DATA SHOWN below:

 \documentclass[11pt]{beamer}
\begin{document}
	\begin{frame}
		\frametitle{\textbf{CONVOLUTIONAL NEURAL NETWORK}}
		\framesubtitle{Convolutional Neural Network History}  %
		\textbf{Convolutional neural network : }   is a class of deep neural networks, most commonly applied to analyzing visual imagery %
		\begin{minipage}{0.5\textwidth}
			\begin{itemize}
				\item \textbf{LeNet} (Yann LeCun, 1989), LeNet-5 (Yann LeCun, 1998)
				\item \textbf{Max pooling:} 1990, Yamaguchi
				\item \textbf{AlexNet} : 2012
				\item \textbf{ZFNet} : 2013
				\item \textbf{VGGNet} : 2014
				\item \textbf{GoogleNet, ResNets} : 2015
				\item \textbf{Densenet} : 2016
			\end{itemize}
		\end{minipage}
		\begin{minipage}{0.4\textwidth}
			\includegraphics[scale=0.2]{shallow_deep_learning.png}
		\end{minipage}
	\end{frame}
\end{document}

End of DATA SHOWN.
DATA SHOWN below:

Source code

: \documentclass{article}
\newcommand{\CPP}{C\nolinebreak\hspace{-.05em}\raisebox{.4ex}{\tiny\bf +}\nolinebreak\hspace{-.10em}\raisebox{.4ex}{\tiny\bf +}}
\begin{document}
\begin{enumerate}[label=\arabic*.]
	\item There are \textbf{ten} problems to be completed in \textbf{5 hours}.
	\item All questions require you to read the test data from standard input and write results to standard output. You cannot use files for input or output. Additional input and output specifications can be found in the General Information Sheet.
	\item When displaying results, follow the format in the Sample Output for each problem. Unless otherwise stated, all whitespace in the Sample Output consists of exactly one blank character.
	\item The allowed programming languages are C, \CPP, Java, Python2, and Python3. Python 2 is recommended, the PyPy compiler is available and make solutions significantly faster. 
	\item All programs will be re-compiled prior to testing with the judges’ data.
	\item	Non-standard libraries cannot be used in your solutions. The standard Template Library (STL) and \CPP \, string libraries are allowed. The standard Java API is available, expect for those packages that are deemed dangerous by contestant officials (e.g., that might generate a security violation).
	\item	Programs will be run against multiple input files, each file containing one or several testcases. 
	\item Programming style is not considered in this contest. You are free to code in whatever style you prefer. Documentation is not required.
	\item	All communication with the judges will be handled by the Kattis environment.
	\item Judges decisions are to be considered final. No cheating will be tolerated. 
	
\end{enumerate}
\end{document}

End of DATA SHOWN.

AIM OF THE EXERCISE: Within the entries, count the lines that contain the word "each". Give that number and no more.

YOUR RESPONSE: 2